The Challenge


The Clinical Excellence Commission (CEC) is one of five pillars of NSW Health and is the lead agency for patient safety and quality improvement in the NSW public health system. The CEC provides quality improvement toolkits and frameworks that guide large scale transformations in NSW Health to ensure patients experience healthcare that is safer.

The CEC’s approach to safety and quality capability development was undergoing review to ensure that it provided guidance fit for purpose for the challenges of modern health systems. As part of this process, CEC wanted to ensure the theory of change that underpinned safety and quality capability development are reflective of the latest research evidence. Academic scholarship in the field of Organization Development and Change is continually being updated, especially with respect to the transformation processes and leadership actions that drive positive change in large and complex systems, such as healthcare. There was a desire to ensure that this latest thinking is incorporated in CEC’s implementation approach to safety and quality.

The objective


This project addressed the question, how can the CEC best support the large-scale and ongoing transformational changes required to make healthcare safer?

Our approach


The UNSW Health@Business research network worked with the CEC to conduct an evidence-based review of the globally available empirical evidence on positive change and transformation.

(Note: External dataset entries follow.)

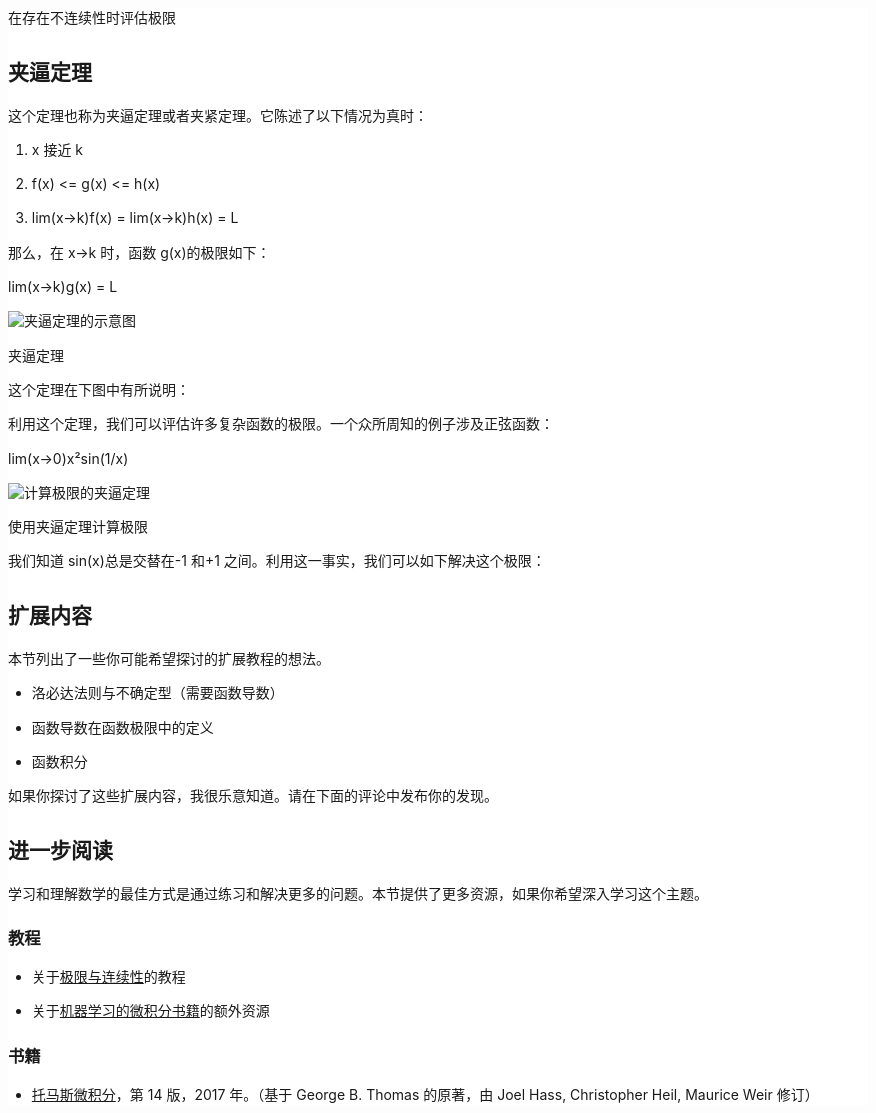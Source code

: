 在存在不连续性时评估极限

## 夹逼定理

这个定理也称为夹逼定理或者夹紧定理。它陈述了以下情况为真时：

1.  x 接近 k

1.  f(x) <= g(x) <= h(x)

1.  lim(x→k)f(x) = lim(x→k)h(x) = L

那么，在 x→k 时，函数 g(x)的极限如下：

lim(x→k)g(x) = L

![夹逼定理的示意图](https://machinelearningmastery.com/wp-content/uploads/2021/06/sand.png)

夹逼定理

这个定理在下图中有所说明：

利用这个定理，我们可以评估许多复杂函数的极限。一个众所周知的例子涉及正弦函数：

lim(x→0)x²sin(1/x)

![计算极限的夹逼定理](https://machinelearningmastery.com/wp-content/uploads/2021/06/sandEx.png)

使用夹逼定理计算极限

我们知道 sin(x)总是交替在-1 和+1 之间。利用这一事实，我们可以如下解决这个极限：

## 扩展内容

本节列出了一些你可能希望探讨的扩展教程的想法。

+   洛必达法则与不确定型（需要函数导数）

+   函数导数在函数极限中的定义

+   函数积分

如果你探讨了这些扩展内容，我很乐意知道。请在下面的评论中发布你的发现。

## 进一步阅读

学习和理解数学的最佳方式是通过练习和解决更多的问题。本节提供了更多资源，如果你希望深入学习这个主题。

### 教程

+   关于[极限与连续性](https://machinelearningmastery.com/a-gentle-introduction-to-limits-and-continuity)的教程

+   关于[机器学习的微积分书籍](https://machinelearningmastery.com/calculus-books-for-machine-learning/)的额外资源

### 书籍

+   [托马斯微积分](https://amzn.to/35Yeolv)，第 14 版，2017 年。（基于 George B. Thomas 的原著，由 Joel Hass, Christopher Heil, Maurice Weir 修订）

This approach yielded the following insights:

  • What are the predominant theories of change? Two theories underpin modern change research – programmatic change and generative change. Programmatic change refers to transformation that is initiated either centrally, by setting desired outcomes and then design implementation plans that are cascaded throughout the organisation. In contrast, generative change takes a systems perspective, focusing on facilitating positive interactions between the human and technical elements of a health system.
  • Which is more successful? With success defined as where desired outcomes are realised, programmatic change is associated with a low rate of success, whereas generative change has a far higher rate success.
  • What about impact on staff? Several studies also show that generative-based change facilitates positive attitudes to change, enhances wellbeing, and improves psychological safety.
  • How to promote generative change? Fostering generative change requires three elements:
    1. a supportive dialogue (and mentoring) from executive leadership that articulates and enables a culture of generative change,
    2. leader development mechanisms that promote the beliefs, mindsets, and actions within leaders that help them cultivate leadership within their teams, and
    3. measures that quantitatively assess the advancement of leadership within teams (i.e., measuring leadership outcomes at the level below leaders) enabling success to be recognised and, where required, corrective coaching/mentoring interventions.
  • Achieving a transition to generative change will require whole system thinking with careful attention to policy, culture, workplace practices, and allied leader development interventions.



When it comes to large-scale transformations in healthcare, this review gives CEC an evidence-based foundation on what works best. The insights delivered will clarify discussion and provide helpful guidance for approach to safety and quality programs going forward.